UM CUPIDO JEITOSO II
CAPÍTULO 02 – TUDO QUE O MOZINHO QUER...
No mesmo dia, depois da sesta, Afrodite começou a arranhar o peito do Mozão, a fim de acordá-lo. Carlo resmungou e meio adormecido, diminuiu os centímetros que o separavam da sua biba favorita, caçando-o com os lábios, tentando alcançar alguma carne... Dido ofereceu sua própria boca primeiro, depois o pescoço e Carlo foi avançando na exploração daquela pele de alabastro, puxando-o para baixo de si, já se acomodando entre as pernas longas e torneadas.
Como acontecia no verão, Afrodite ficava excitadíssimo com o contraste entre a pele bronzeada do marido e a sua. Ele ficava comparando, agarrado ao outro, se esfregando. Mas nessa tarde, enquanto comparava, outro casal veio à sua mente sem querer... Dido se viu imaginando Gino Michelle e Gecko na cama, naquele quarto de motel, o japonês com certeza era tão branco quanto ele, o tom norte-europeu se destacando... E Gino era um moreno de "fechar o comércio", como diriam suas tias. Perdido nesses pensamentos, nem notou que seu olhar desfocou até que deu um gritinho:
-Ai, Mo!
-Maledeto... transando comigo e pensando em outro!

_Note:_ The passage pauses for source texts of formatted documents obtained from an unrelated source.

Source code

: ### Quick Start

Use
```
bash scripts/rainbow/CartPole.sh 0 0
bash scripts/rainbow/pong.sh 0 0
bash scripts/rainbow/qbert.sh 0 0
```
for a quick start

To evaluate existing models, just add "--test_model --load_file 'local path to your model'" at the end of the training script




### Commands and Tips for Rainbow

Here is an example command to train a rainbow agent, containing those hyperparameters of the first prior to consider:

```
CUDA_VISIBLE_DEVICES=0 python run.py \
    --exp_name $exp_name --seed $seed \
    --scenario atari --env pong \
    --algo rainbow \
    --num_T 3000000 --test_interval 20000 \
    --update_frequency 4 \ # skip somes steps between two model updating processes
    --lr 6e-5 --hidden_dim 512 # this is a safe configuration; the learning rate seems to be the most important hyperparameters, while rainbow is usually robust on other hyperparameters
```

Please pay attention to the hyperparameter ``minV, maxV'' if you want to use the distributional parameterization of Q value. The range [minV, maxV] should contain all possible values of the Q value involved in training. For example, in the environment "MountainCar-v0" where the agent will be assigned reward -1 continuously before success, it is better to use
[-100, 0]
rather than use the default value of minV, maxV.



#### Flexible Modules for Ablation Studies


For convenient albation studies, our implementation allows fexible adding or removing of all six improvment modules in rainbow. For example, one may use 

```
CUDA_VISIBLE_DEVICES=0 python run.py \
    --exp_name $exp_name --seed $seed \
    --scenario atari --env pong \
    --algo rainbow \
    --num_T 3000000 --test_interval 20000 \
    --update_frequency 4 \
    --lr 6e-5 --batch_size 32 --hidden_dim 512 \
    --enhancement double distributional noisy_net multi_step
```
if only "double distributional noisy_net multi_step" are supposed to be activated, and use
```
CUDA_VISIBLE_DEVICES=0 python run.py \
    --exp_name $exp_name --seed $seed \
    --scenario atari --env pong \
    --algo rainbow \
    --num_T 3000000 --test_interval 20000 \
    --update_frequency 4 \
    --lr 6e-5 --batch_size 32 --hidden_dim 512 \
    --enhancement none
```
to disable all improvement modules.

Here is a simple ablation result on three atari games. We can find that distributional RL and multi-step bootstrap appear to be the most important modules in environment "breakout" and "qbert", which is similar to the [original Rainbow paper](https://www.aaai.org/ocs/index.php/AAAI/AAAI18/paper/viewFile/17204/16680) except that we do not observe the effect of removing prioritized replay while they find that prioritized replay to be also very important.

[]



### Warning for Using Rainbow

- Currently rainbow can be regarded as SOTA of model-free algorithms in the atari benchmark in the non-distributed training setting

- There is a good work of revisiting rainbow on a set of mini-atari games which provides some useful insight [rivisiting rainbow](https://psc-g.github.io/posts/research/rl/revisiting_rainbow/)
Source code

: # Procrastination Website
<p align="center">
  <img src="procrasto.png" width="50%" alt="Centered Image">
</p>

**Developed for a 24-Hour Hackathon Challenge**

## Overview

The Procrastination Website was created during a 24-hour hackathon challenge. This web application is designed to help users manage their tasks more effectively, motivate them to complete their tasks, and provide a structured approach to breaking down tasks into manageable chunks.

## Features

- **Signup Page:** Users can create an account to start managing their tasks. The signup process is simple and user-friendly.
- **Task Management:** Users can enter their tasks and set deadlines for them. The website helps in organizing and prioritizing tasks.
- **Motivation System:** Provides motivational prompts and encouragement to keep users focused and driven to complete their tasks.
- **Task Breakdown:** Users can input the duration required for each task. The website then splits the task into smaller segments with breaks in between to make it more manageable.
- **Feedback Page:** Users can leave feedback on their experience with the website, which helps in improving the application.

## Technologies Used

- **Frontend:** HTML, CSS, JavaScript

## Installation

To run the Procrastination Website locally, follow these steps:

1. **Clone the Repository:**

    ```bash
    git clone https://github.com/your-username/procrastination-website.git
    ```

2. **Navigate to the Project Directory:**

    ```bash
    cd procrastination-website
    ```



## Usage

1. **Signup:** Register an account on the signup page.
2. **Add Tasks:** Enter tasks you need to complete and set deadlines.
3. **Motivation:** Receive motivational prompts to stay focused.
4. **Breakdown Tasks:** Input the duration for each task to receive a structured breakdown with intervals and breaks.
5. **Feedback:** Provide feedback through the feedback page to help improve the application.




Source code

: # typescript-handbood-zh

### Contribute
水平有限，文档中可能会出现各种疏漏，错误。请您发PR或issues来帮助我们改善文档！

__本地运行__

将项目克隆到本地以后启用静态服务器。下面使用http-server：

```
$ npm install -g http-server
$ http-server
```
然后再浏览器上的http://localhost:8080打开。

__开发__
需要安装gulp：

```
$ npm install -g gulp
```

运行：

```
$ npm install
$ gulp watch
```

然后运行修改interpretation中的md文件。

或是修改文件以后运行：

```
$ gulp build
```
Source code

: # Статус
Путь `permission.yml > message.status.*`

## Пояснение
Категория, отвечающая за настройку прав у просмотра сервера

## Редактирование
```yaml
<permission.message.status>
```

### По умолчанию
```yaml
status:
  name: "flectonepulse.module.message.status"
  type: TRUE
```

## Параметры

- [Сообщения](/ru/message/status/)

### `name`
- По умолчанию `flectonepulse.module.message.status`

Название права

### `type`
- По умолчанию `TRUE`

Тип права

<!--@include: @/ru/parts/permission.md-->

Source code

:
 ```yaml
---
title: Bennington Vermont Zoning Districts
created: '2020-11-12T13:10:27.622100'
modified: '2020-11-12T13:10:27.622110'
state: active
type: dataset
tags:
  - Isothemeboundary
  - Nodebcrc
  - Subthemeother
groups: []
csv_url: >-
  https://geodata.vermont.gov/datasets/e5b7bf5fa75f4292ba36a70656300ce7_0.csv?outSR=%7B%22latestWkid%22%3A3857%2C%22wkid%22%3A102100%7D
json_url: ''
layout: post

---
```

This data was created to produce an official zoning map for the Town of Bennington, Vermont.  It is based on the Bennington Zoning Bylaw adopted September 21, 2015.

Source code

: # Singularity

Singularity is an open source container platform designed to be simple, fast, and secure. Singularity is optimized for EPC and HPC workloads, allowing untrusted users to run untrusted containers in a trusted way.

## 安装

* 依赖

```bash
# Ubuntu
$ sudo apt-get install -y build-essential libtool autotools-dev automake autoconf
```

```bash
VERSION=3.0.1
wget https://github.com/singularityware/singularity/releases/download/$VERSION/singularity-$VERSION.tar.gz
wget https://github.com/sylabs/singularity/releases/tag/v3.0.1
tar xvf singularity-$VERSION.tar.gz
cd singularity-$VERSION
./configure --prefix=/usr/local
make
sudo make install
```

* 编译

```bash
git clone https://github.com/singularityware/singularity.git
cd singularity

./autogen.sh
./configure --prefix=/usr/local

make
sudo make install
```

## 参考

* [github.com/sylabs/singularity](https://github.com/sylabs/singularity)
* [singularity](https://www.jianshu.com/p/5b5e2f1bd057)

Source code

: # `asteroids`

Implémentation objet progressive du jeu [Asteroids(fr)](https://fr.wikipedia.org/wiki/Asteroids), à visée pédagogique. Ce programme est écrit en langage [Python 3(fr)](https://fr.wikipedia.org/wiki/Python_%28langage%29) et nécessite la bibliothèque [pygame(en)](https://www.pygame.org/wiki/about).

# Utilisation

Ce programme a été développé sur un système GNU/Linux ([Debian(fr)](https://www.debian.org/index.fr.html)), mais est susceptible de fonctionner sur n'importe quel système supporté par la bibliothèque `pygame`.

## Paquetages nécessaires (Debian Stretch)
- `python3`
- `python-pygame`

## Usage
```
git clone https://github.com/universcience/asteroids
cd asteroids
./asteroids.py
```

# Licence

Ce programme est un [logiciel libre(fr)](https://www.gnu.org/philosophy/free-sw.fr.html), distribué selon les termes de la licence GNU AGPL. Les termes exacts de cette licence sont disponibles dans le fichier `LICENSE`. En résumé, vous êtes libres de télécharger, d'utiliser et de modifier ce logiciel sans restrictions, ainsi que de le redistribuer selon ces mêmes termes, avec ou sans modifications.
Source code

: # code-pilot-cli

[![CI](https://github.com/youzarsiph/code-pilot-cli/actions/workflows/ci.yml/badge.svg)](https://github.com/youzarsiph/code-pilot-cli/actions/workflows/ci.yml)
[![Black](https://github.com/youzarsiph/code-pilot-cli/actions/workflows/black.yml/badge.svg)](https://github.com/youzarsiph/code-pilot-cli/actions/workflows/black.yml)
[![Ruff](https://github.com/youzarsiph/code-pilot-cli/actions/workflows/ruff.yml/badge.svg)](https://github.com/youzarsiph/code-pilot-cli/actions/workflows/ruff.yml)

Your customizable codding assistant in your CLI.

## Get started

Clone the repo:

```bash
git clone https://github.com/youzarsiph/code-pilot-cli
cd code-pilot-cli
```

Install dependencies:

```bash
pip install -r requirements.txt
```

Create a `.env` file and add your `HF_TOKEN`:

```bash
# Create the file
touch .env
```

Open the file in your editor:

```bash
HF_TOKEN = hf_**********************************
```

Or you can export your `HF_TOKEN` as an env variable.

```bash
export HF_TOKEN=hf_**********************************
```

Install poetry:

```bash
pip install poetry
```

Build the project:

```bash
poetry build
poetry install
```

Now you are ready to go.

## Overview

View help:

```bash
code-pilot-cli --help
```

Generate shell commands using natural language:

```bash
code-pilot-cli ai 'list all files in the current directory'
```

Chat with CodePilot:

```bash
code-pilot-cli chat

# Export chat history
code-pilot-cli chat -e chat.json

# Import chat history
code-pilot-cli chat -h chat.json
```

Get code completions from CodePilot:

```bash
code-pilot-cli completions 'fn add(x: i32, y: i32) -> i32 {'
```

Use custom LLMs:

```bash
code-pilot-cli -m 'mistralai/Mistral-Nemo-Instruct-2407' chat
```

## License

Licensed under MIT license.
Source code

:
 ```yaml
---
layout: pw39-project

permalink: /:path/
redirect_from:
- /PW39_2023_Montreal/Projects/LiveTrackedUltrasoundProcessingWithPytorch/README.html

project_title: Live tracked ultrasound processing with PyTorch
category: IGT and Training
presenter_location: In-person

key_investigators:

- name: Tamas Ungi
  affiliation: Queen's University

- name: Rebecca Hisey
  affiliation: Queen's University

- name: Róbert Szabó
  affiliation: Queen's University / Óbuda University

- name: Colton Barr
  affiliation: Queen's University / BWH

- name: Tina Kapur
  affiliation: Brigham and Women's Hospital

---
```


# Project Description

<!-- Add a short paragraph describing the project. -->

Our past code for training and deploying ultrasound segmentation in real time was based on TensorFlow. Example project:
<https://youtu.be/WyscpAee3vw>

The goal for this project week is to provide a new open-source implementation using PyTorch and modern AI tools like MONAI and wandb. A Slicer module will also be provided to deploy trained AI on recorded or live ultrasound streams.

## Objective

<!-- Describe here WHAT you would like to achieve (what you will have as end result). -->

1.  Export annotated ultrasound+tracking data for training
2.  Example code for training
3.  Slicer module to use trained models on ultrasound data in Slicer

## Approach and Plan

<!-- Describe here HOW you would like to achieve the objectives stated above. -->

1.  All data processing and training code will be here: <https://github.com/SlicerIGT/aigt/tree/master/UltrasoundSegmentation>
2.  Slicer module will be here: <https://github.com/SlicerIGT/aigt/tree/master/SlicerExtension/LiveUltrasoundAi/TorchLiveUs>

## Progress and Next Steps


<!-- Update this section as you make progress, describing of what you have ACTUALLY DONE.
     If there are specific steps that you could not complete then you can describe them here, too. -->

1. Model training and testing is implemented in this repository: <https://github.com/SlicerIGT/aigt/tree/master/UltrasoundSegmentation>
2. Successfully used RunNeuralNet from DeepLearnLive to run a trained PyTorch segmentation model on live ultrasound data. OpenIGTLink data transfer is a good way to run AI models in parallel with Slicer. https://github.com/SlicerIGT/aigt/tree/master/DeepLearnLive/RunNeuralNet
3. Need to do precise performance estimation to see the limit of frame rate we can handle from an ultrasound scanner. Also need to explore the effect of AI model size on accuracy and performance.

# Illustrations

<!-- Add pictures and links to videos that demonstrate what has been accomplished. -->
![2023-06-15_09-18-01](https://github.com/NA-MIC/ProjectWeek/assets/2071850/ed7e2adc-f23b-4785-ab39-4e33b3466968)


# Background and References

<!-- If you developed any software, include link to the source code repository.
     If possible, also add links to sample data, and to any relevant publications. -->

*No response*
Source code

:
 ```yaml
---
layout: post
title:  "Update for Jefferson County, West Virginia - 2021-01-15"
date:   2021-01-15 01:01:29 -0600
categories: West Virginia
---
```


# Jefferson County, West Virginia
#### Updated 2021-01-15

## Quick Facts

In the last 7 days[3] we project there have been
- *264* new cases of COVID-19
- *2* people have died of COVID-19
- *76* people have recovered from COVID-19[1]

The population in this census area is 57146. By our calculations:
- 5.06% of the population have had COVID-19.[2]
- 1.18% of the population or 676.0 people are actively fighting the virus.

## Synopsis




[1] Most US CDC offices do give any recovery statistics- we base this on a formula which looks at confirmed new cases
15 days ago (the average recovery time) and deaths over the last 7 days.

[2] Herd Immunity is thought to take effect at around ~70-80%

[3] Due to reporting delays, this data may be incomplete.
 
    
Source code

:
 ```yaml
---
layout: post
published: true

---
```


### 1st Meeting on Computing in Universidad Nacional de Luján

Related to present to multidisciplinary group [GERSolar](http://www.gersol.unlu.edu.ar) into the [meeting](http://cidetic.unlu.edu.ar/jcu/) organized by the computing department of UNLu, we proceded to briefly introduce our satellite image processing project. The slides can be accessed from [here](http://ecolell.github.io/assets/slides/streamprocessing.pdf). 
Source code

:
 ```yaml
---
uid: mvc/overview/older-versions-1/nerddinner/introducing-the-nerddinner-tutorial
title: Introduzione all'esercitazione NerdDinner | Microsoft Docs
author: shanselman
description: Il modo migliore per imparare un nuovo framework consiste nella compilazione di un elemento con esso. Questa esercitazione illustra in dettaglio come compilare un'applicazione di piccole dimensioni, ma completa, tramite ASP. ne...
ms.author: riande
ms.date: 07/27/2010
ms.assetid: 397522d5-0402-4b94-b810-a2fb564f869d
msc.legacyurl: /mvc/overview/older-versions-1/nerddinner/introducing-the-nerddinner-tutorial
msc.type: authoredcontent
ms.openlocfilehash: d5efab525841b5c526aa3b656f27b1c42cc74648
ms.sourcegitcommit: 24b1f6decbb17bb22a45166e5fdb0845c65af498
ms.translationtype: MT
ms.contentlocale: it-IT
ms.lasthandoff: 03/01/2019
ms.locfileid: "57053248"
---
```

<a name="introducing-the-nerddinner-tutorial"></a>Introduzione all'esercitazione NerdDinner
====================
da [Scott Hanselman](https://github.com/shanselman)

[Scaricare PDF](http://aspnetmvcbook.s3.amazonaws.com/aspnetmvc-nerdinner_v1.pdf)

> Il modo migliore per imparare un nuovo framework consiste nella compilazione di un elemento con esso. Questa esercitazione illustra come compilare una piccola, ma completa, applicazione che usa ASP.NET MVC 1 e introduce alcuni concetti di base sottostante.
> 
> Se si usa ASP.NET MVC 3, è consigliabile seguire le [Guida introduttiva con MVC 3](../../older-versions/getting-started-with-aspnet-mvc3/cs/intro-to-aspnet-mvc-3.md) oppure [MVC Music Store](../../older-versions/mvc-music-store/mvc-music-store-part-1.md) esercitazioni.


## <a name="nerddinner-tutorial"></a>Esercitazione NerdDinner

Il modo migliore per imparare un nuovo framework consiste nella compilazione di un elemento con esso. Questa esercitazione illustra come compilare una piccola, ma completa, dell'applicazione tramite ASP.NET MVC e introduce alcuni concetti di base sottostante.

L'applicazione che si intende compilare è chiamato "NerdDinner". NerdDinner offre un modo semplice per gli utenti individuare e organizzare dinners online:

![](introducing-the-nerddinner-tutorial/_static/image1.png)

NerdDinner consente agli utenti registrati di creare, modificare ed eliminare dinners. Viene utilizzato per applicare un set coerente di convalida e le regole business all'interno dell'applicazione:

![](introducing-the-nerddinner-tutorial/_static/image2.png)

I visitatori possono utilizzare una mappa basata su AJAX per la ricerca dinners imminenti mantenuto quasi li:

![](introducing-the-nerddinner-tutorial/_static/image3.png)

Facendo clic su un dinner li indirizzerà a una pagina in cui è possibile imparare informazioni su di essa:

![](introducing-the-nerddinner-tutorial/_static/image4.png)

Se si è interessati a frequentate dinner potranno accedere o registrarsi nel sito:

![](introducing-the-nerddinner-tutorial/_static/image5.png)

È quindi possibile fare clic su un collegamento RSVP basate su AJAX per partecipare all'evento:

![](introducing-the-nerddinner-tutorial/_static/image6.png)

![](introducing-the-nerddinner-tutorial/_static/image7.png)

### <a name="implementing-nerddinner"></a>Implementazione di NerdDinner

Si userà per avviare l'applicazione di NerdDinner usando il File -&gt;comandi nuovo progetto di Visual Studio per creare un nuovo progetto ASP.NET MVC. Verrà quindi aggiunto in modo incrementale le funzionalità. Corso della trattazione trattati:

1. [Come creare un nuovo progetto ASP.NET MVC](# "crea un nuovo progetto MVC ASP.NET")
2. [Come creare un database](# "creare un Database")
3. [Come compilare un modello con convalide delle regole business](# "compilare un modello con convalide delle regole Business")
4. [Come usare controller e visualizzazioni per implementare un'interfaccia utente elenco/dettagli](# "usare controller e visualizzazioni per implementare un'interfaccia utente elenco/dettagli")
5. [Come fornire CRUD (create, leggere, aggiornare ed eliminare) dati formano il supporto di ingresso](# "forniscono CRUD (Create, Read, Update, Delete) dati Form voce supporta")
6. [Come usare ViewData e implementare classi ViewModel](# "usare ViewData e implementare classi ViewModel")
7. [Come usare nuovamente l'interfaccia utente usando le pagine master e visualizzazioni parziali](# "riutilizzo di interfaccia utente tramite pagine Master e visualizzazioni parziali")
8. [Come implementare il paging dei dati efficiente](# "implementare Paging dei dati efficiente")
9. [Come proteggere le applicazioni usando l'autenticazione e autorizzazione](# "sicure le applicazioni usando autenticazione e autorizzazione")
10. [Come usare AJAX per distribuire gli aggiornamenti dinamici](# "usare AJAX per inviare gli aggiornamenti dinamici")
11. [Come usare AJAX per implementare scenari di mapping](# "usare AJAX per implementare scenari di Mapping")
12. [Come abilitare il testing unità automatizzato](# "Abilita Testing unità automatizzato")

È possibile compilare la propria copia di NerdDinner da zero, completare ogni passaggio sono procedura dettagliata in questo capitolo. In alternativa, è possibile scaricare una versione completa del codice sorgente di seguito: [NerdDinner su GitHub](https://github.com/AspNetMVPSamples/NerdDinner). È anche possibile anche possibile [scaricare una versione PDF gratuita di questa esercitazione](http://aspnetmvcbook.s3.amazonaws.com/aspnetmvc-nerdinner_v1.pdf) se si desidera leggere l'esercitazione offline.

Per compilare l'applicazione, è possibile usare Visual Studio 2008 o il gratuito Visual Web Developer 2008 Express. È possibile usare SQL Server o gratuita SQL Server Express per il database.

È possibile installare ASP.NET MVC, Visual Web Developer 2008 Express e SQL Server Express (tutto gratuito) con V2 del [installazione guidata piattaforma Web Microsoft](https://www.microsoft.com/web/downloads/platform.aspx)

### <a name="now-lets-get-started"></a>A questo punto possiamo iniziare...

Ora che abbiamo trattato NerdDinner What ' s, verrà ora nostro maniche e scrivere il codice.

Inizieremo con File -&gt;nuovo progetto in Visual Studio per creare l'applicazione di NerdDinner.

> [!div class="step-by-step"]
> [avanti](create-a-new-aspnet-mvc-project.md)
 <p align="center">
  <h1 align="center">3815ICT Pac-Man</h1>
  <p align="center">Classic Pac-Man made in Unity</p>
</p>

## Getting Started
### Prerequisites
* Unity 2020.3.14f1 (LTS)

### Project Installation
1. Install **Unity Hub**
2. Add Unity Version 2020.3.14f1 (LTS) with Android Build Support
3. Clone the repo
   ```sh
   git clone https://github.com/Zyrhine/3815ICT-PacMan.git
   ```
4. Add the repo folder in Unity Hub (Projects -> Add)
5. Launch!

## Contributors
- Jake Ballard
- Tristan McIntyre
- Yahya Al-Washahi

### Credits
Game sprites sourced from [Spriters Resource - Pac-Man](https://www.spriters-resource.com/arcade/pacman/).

-Ah, não, Mozão... eu não estava pensando em outro... Como eu posso pensar em outro tendo um moreno glorioso feito você metendo em mim tão gostosinho?... – o sueco fez um beicinho adorável enquanto envolvia o dito moreno num abraço de polvo e lhe beijava apaixonadamente.
Somente depois que estava satisfeito e bem acomodado no peito largo de Carlo é que Afrodite começou a sondar como poderia fazer pro Mozão ser seu cúmplice nessa "Operação Cupido".
-Eu sou um veado muito sortudo, pois tenho o italiano mais tesudo do planeta ao meu dispor...
-Bom se lembrar disso sempre...
-Todo mundo merecia ter um Mozão na sua vida...
-A fábrica de onde veio este já fechou. – resmungou Carlo – e jogaram a forma fora.
-Você já é meu! Mas to falando de ter um grande amor na vida...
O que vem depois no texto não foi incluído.